Francesco Ommassini, Leonora Armellini (foto Ennevi)

Se nella prima parte del concerto il pianoforte è stato il protagonista, nella seconda lo diventa l’orchestra in tutta la sua grandiosità. La Sinfonia n. 8 in sol maggiore, op. 88 di Antonin Dvoràk (1841 – 1904) richiede un’ampio organico: ottavino, 2 flauti, 2 oboi, 2 clarinetti, 2 fagotti, 4 corni, 2 trombe, 3 tromboni, basso tuba, timpani ed ovviamente tutti gli immancabili archi. Dvorak, ormai cinquantenne, completa ed esegue questa sinfonia a Praga nel 1889. In quel periodo sentiva il bisogno di distaccarsi dalla tradizione brahmsiana e tedesca che lo avevano portato al successo e tenta di dar maggior spazio ad un’inventiva personale. La Sinfonia n.8 non risulta particolarmente innovativa nella forma ma rimane comunque intriso nell’opera il tentativo di fuga da un linguaggio rigoroso. In tutti i 4 movimenti Allegro con brio, Adagio, Allegretto grazioso, Allegro, ma non troppo, Dvorak sviluppa i temi con criteri originali, a partire dal primo tempo dove affida  ai violoncelli la frase iniziale in sol minore (la Sinfonia è in sol maggiore). Lo spirito slavo e l’atmosfera leggendaria tipica della sua musica sono inconfondibili dalla prima all’ultima nota.

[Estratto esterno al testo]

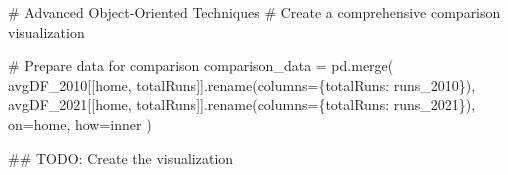 \documentclass[
  letterpaper,
  DIV=11,
  numbers=noendperiod]{scrartcl}
\newenvironment{Shaded}{\begin{snugshade}}{\end{snugshade}}
\newcommand{\AlertTok}[1]{\textcolor[rgb]{0.68,0.00,0.00}{#1}}
\newcommand{\CommentTok}[1]{\textcolor[rgb]{0.37,0.37,0.37}{#1}}
\newcommand{\NormalTok}[1]{\textcolor[rgb]{0.00,0.23,0.31}{#1}}
\newcommand{\OperatorTok}[1]{\textcolor[rgb]{0.37,0.37,0.37}{#1}}
\newcommand{\StringTok}[1]{\textcolor[rgb]{0.13,0.47,0.30}{#1}}
\begin{document}
\label{advanced-oo-techniques}
\begin{Shaded}
\begin{Highlighting}[]
\CommentTok{\# Advanced Object{-}Oriented Techniques}
\CommentTok{\# Create a comprehensive comparison visualization}

\CommentTok{\# Prepare data for comparison}
\NormalTok{comparison\_data }\OperatorTok{=}\NormalTok{ pd.merge(}
\NormalTok{    avgDF\_2010[[}\StringTok{\textquotesingle{}home\textquotesingle{}}\NormalTok{, }\StringTok{\textquotesingle{}totalRuns\textquotesingle{}}\NormalTok{]].rename(columns}\OperatorTok{=}\NormalTok{\{}\StringTok{\textquotesingle{}totalRuns\textquotesingle{}}\NormalTok{: }\StringTok{\textquotesingle{}runs\_2010\textquotesingle{}}\NormalTok{\}),}
\NormalTok{    avgDF\_2021[[}\StringTok{\textquotesingle{}home\textquotesingle{}}\NormalTok{, }\StringTok{\textquotesingle{}totalRuns\textquotesingle{}}\NormalTok{]].rename(columns}\OperatorTok{=}\NormalTok{\{}\StringTok{\textquotesingle{}totalRuns\textquotesingle{}}\NormalTok{: }\StringTok{\textquotesingle{}runs\_2021\textquotesingle{}}\NormalTok{\}),}
\NormalTok{    on}\OperatorTok{=}\StringTok{\textquotesingle{}home\textquotesingle{}}\NormalTok{, how}\OperatorTok{=}\StringTok{\textquotesingle{}inner\textquotesingle{}}
\NormalTok{)}

\CommentTok{\#\# }\AlertTok{TODO}\CommentTok{: Create the visualization}
\end{Highlighting}
\end{Shaded}
\end{document}

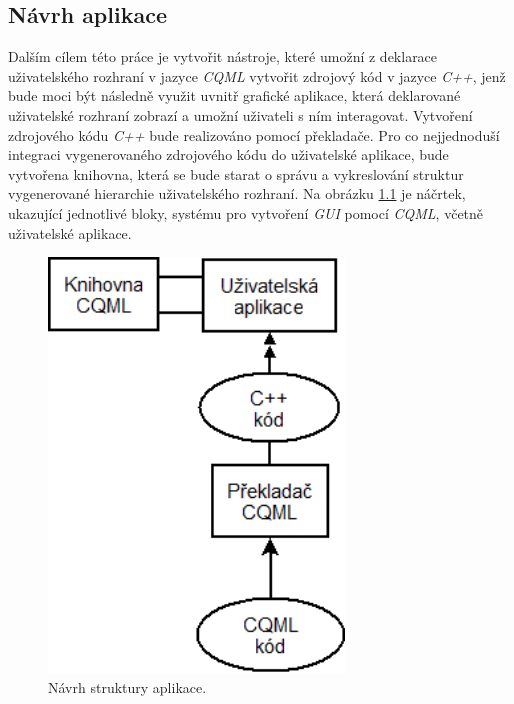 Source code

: \documentclass[11pt,twoside,a4paper]{book}
\begin{document}
{{\begin{ttemize}
{{\chapter{\label{CH:appDesign}Návrh aplikace}
Dalším cílem této práce je vytvořit nástroje, které umožní z deklarace uživatelského rozhraní v jazyce \textit{CQML} vytvořit zdrojový kód v jazyce \textit{C++}, jenž bude moci být následně využit uvnitř grafické aplikace, která deklarované uživatelské rozhraní zobrazí a umožní uživateli s ním interagovat. Vytvoření zdrojového kódu \textit{C++} bude realizováno pomocí překladače. Pro co nejjednoduší integraci vygenerovaného zdrojového kódu do uživatelské aplikace, bude vytvořena knihovna, která se bude starat o správu a vykreslování struktur vygenerované hierarchie uživatelského rozhraní. 
Na obrázku \ref{fig:structure1} je náčrtek, ukazující jednotlivé bloky, systému pro vytvoření \textit{GUI} pomocí \textit{CQML}, včetně uživatelské aplikace.  

\begin{figure}[!ht]
\begin{center}
  \includegraphics[width=0.7\textwidth]{Diagram1}
\caption{{\label{fig:structure1}}Návrh struktury aplikace.}
\end{center}
\end{figure}

}}
\end{ttemize}}}
\end{document}

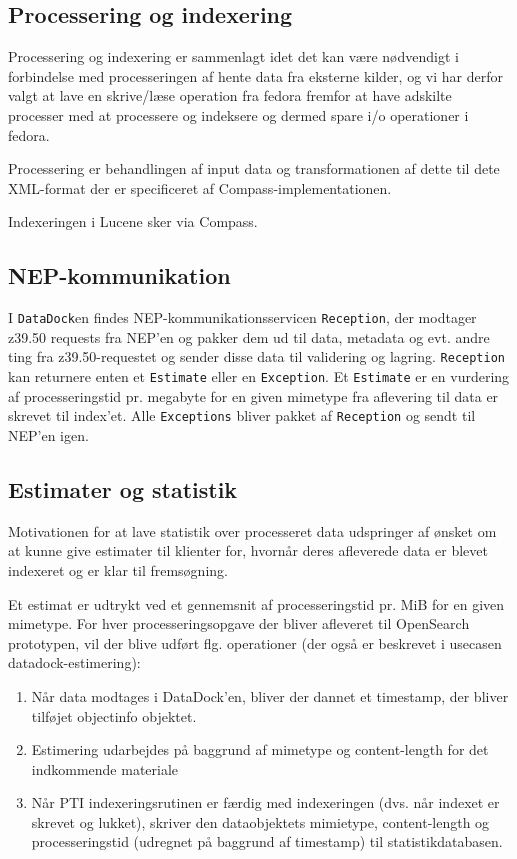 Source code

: \documentclass{article}
\begin{document}
\subsection{Processering og indexering}

Processering og indexering er sammenlagt idet det kan være nødvendigt
i forbindelse med processeringen af hente data fra eksterne kilder, og
vi har derfor valgt at lave en skrive/læse operation fra fedora
fremfor at have adskilte processer med at processere og indeksere og
dermed spare i/o operationer i fedora.

Processering er behandlingen af input data og transformationen af
dette til dete XML-format der er specificeret af
Compass-implementationen.

Indexeringen i Lucene sker via Compass.

\subsection{NEP-kommunikation}

I \texttt{DataDock}en findes NEP-kommunikationsservicen
\texttt{Reception}, der modtager z39.50 requests fra NEP'en og pakker
dem ud til data, metadata og evt. andre ting fra z39.50-requestet og
sender disse data til validering og lagring. \texttt{Reception} kan
returnere enten et \texttt{Estimate} eller en \texttt{Exception}. Et
\texttt{Estimate} er en vurdering af processeringstid pr. megabyte for
en given mimetype fra aflevering til data er skrevet til
index'et. Alle \texttt{Exceptions} bliver pakket af \texttt{Reception}
og sendt til NEP'en igen.

\subsection{Estimater og statistik}

Motivationen for at lave statistik over processeret data udspringer af
ønsket om at kunne give estimater til klienter for, hvornår deres
afleverede data er blevet indexeret og er klar til fremsøgning.

Et estimat er udtrykt ved et gennemsnit af processeringstid pr. MiB
for en given mimetype. For hver processeringsopgave der bliver
afleveret til OpenSearch prototypen, vil der blive udført
flg. operationer (der også er beskrevet i usecasen
datadock-estimering):

\begin{enumerate}
\item Når data modtages i DataDock'en, bliver der dannet et timestamp,
  der bliver tilføjet objectinfo objektet.
\item Estimering udarbejdes på baggrund af mimetype og content-length
  for det indkommende materiale
\item Når PTI indexeringsrutinen er færdig med indexeringen (dvs. når
  indexet er skrevet og lukket), skriver den dataobjektets mimietype,
  content-length og processeringstid (udregnet på baggrund af
  timestamp) til statistikdatabasen.
\end{enumerate}
\end{document}
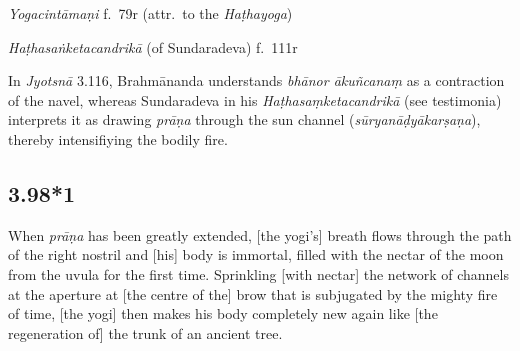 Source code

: \begin{ekdosis}
\begin{testimonia}[hp03_098]
\emph{Yogacintāmaṇi} f.~79r (attr.~to the \emph{Haṭhayoga})
\begin{versinnote}
\end{versinnote}

\emph{Haṭhasaṅketacandrikā} (of Sundaradeva) f.~111r
\begin{versinnote}
\end{versinnote}
\end{testimonia}

\begin{philcomm}[hp03_098]
In \emph{Jyotsnā} 3.116, Brahmānanda understands \emph{bhānor ākuñcanaṃ} as a contraction of the navel, whereas Sundaradeva in his \emph{Haṭhasaṃketacandrikā} (see testimonia) interprets it as drawing \emph{prāṇa} through the sun channel (\emph{sūryanāḍyākarṣaṇa}), thereby intensifiying the bodily fire.
\end{philcomm}


\subsection*{3.98*1}
\begin{translation}[hp03_098_1]
When \emph{prāṇa} has been greatly extended, [the yogi's] breath flows through the path of the right nostril and [his] body is immortal, filled with the nectar of the moon from the uvula for the first time. Sprinkling [with nectar] the network of channels at the aperture at [the centre of the] brow that is subjugated by the mighty fire of time, [the yogi] then makes his body completely new again like [the regeneration of] the trunk of an ancient tree.
\end{translation}

\begin{sources}[hp03_098_1]
\end{sources}%


\end{ekdosis}
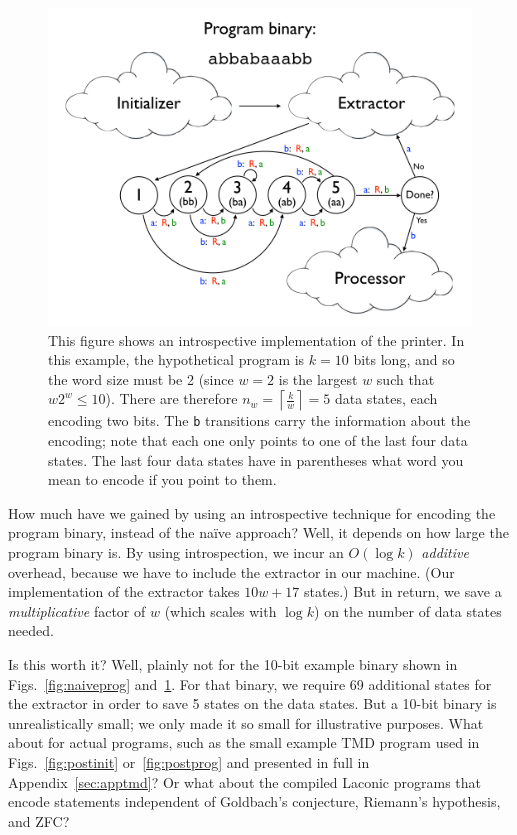 \documentclass[11pt]{article}
\begin{document}
\begin{figure}
\begin{center}
\includegraphics[scale=0.42]{figs/introspectprog.png}
\caption{This figure shows an introspective implementation of the printer. In this example, the hypothetical program is $k=10$ bits long, and so the word size must be 2 (since $w=2$ is the largest $w$ such that $w2^w \le 10$). There are therefore $n_w = \left \lceil{\frac{k}{w}}\right \rceil = 5$ data states, each encoding two bits. The \texttt{b} transitions carry the information about the encoding; note that each one only points to one of the last four data states. The last four data states have in parentheses what word you mean to encode if you point to them. \label{fig:introspectprog}}
\end{center}
\end{figure}

How much have we gained by using an introspective technique for encoding the program binary, instead of the na\"ive approach? Well, it depends on how large the program binary is. By using introspection, we incur an $O(\log k)$ \emph{additive} overhead, because we have to include the extractor in our machine. (Our implementation of the extractor takes $10w + 17$ states.) But in return, we save a \emph{multiplicative} factor of $w$ (which scales with $\log k$) on the number of data states needed. 

Is this worth it? Well, plainly not for the 10-bit example binary shown in Figs.~\ref{fig:naiveprog} and~\ref{fig:introspectprog}. For that binary, we require 69 additional states for the extractor in order to save 5 states on the data states. But a 10-bit binary is unrealistically small; we only made it so small for illustrative purposes. What about for actual programs, such as the small example TMD program used in Figs.~\ref{fig:postinit} or~\ref{fig:postprog} and presented in full in Appendix~\ref{sec:apptmd}? Or what about the compiled Laconic programs that encode statements independent of Goldbach's conjecture, Riemann's hypothesis, and ZFC?
\end{document}
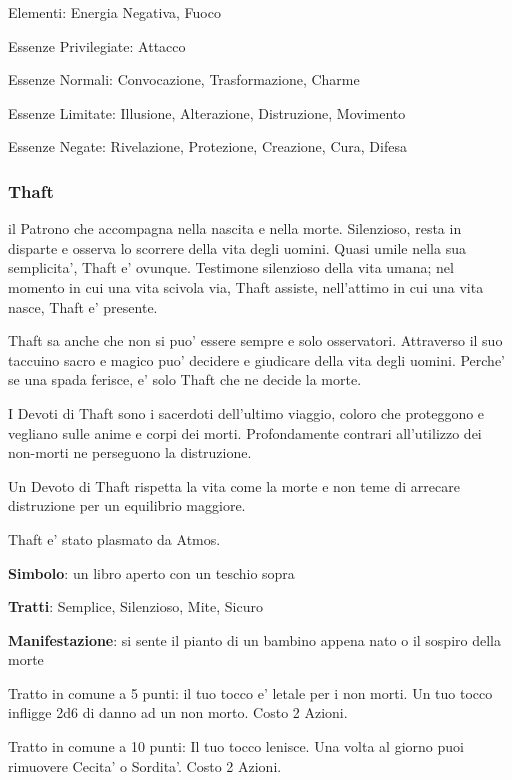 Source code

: \documentclass[a4paper,11pt,twoside,openany]{book}
\begin{document}
{		\bigskip
		
		Elementi: Energia Negativa, Fuoco
		
		\bigskip
		
		Essenze Privilegiate: Attacco
		
		Essenze Normali: Convocazione, Trasformazione, Charme
		
		Essenze Limitate: Illusione, Alterazione, Distruzione, Movimento
		
		Essenze Negate: Rivelazione, Protezione, Creazione, Cura, Difesa
		
		\subsubsection{Thaft}
		
		\label{thaft}
		
		il Patrono che accompagna nella nascita e nella morte. Silenzioso, resta in disparte e osserva lo scorrere della vita degli uomini. Quasi umile nella sua semplicita', Thaft e' ovunque. Testimone silenzioso della vita umana; nel momento in cui una vita scivola via, Thaft assiste, nell'attimo in cui una vita nasce, Thaft e' presente.
		
		Thaft sa anche che non si puo' essere sempre e solo osservatori. Attraverso il suo taccuino sacro e magico puo' decidere e giudicare della vita degli uomini. Perche' se una spada ferisce, e' solo Thaft che ne decide la morte.
		
		I Devoti di Thaft sono i sacerdoti dell'ultimo viaggio, coloro che proteggono e vegliano sulle anime e corpi dei morti. Profondamente contrari all'utilizzo dei non-morti ne perseguono la distruzione.
		
		Un Devoto di Thaft rispetta la vita come la morte e non teme di arrecare distruzione per un equilibrio maggiore.
		
		Thaft e' stato plasmato da Atmos.
		
		\textbf{Simbolo}: un libro aperto con un teschio sopra
		
		\textbf{Tratti}: Semplice, Silenzioso, Mite, Sicuro
		
		\textbf{Manifestazione}: si sente il pianto di un bambino appena nato o il sospiro della morte
		
		\bigskip
		
		Tratto in comune a 5 punti: il tuo tocco e' letale per i non morti. Un tuo tocco infligge 2d6 di danno ad un non morto. Costo 2 Azioni.
		
		Tratto in comune a 10 punti: Il tuo tocco lenisce. Una volta al giorno puoi rimuovere Cecita' o Sordita'. Costo 2 Azioni.
		
}
\end{document}
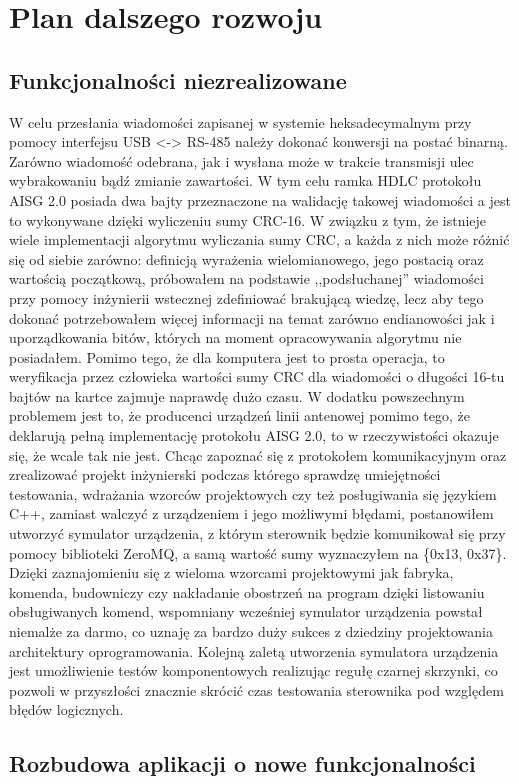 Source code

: \chapter{Plan dalszego rozwoju}
\section{Funkcjonalności niezrealizowane}
    W celu przesłania wiadomości zapisanej w systemie heksadecymalnym przy pomocy interfejsu USB <-> RS-485
    należy dokonać konwersji na postać binarną. Zarówno wiadomość odebrana, jak i wysłana może w trakcie transmisji ulec wybrakowaniu bądź
    zmianie zawartości. W tym celu ramka HDLC protokołu AISG 2.0 posiada dwa bajty przeznaczone na walidację takowej wiadomości a jest to wykonywane
    dzięki wyliczeniu sumy CRC-16. W związku z tym, że istnieje wiele implementacji algorytmu wyliczania sumy CRC, a każda z nich może różnić się od siebie zarówno:
    definicją wyrażenia wielomianowego, jego postacią oraz wartością początkową, próbowałem na podstawie ,,podsłuchanej'' wiadomości przy pomocy
    inżynierii wstecznej zdefiniować brakującą wiedzę, lecz aby tego dokonać potrzebowałem więcej informacji na temat zarówno endianowości
    jak i uporządkowania bitów, których na moment opracowywania algorytmu nie posiadałem. Pomimo tego, że dla komputera jest to prosta operacja, to weryfikacja przez człowieka
    wartości sumy CRC dla wiadomości o długości 16-tu bajtów na kartce zajmuje naprawdę dużo czasu. W dodatku powszechnym problemem jest to, że 
    producenci urządzeń linii antenowej pomimo tego, że deklarują pełną implementację protokołu AISG 2.0, to w rzeczywistości okazuje się, że
    wcale tak nie jest. Chcąc zapoznać się z protokołem komunikacyjnym oraz zrealizować projekt inżynierski podczas którego sprawdzę umiejętności testowania,
    wdrażania wzorców projektowych czy też posługiwania się językiem C++, zamiast walczyć z urządzeniem i jego możliwymi błędami, postanowiłem
    utworzyć symulator urządzenia, z którym sterownik będzie komunikował się przy pomocy biblioteki ZeroMQ, a samą wartość sumy wyznaczyłem na \{0x13, 0x37\}. 
    Dzięki zaznajomieniu się z wieloma wzorcami projektowymi jak fabryka, komenda, budowniczy czy nakładanie obostrzeń na program dzięki listowaniu obsługiwanych komend, 
    wspomniany wcześniej symulator urządzenia powstał niemalże za darmo, co uznaję za bardzo duży sukces z dziedziny projektowania architektury oprogramowania.
    Kolejną zaletą utworzenia symulatora urządzenia jest umożliwienie testów komponentowych realizując regułę czarnej skrzynki, co pozwoli w przyszłości
    znacznie skrócić czas testowania sterownika pod względem błędów logicznych.

\section{Rozbudowa aplikacji o nowe funkcjonalności}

Il protagonismo dei legni e degli ottoni che dialogano con gli archi rendono tutte le sinfonie di Dvorak di grande effetto. La complessità orchestrale viene affrontata da Francesco Ommassini sul podio del direttore con spirito impavido e con gestualità chiara e ritmica.Un’energica sezione di violoncelli e contrabbassi si impone con un suono interessante, dialoga con i fiati pronti ed intonati e, nonostante una sezione di violini meno convincente, il carattere impulsivo del brano emerge pienamente.